··· INFORMATION SUPPLIED

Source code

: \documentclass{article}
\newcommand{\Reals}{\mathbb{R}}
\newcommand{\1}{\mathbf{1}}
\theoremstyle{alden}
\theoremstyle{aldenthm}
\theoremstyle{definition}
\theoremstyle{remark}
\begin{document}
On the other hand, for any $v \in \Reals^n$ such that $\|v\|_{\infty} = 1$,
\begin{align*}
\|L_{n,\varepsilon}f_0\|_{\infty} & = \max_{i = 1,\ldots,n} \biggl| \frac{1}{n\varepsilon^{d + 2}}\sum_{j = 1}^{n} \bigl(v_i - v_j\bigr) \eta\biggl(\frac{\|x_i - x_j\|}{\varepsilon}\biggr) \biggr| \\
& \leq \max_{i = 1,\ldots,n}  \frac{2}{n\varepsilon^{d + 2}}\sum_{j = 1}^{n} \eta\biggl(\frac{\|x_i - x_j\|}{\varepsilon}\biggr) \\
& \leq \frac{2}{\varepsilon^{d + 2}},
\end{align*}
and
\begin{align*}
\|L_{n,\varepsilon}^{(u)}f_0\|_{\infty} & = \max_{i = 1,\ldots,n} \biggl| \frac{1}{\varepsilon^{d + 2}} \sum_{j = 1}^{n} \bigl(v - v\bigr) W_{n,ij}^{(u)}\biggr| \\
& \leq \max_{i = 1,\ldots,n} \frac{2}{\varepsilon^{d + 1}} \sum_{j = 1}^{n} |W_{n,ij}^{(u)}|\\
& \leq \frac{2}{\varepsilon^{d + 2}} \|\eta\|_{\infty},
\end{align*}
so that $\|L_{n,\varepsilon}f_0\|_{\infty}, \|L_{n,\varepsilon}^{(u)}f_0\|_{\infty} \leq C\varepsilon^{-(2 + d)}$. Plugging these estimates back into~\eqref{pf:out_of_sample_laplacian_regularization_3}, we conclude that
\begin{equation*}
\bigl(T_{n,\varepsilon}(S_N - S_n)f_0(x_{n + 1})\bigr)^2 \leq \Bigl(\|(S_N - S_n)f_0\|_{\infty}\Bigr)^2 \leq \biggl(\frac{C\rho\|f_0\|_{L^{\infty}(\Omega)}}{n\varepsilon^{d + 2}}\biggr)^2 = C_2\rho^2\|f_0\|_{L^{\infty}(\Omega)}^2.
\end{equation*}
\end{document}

······

**TO DO**
Give back each entry above precisely as it was written.

**TASK RESPONSE**
Source code

: \documentclass{article}
\newcommand{\Reals}{\mathbb{R}}
\newcommand{\1}{\mathbf{1}}
\theoremstyle{alden}
\theoremstyle{aldenthm}
\theoremstyle{definition}
\theoremstyle{remark}
\begin{document}
On the other hand, for any $v \in \Reals^n$ such that $\|v\|_{\infty} = 1$,
\begin{align*}
\|L_{n,\varepsilon}f_0\|_{\infty} & = \max_{i = 1,\ldots,n} \biggl| \frac{1}{n\varepsilon^{d + 2}}\sum_{j = 1}^{n} \bigl(v_i - v_j\bigr) \eta\biggl(\frac{\|x_i - x_j\|}{\varepsilon}\biggr) \biggr| \\
& \leq \max_{i = 1,\ldots,n}  \frac{2}{n\varepsilon^{d + 2}}\sum_{j = 1}^{n} \eta\biggl(\frac{\|x_i - x_j\|}{\varepsilon}\biggr) \\
& \leq \frac{2}{\varepsilon^{d + 2}},
\end{align*}
and
\begin{align*}
\|L_{n,\varepsilon}^{(u)}f_0\|_{\infty} & = \max_{i = 1,\ldots,n} \biggl| \frac{1}{\varepsilon^{d + 2}} \sum_{j = 1}^{n} \bigl(v - v\bigr) W_{n,ij}^{(u)}\biggr| \\
& \leq \max_{i = 1,\ldots,n} \frac{2}{\varepsilon^{d + 1}} \sum_{j = 1}^{n} |W_{n,ij}^{(u)}|\\
& \leq \frac{2}{\varepsilon^{d + 2}} \|\eta\|_{\infty},
\end{align*}
so that $\|L_{n,\varepsilon}f_0\|_{\infty}, \|L_{n,\varepsilon}^{(u)}f_0\|_{\infty} \leq C\varepsilon^{-(2 + d)}$. Plugging these estimates back into~\eqref{pf:out_of_sample_laplacian_regularization_3}, we conclude that
\begin{equation*}
\bigl(T_{n,\varepsilon}(S_N - S_n)f_0(x_{n + 1})\bigr)^2 \leq \Bigl(\|(S_N - S_n)f_0\|_{\infty}\Bigr)^2 \leq \biggl(\frac{C\rho\|f_0\|_{L^{\infty}(\Omega)}}{n\varepsilon^{d + 2}}\biggr)^2 = C_2\rho^2\|f_0\|_{L^{\infty}(\Omega)}^2.
\end{equation*}
\end{document}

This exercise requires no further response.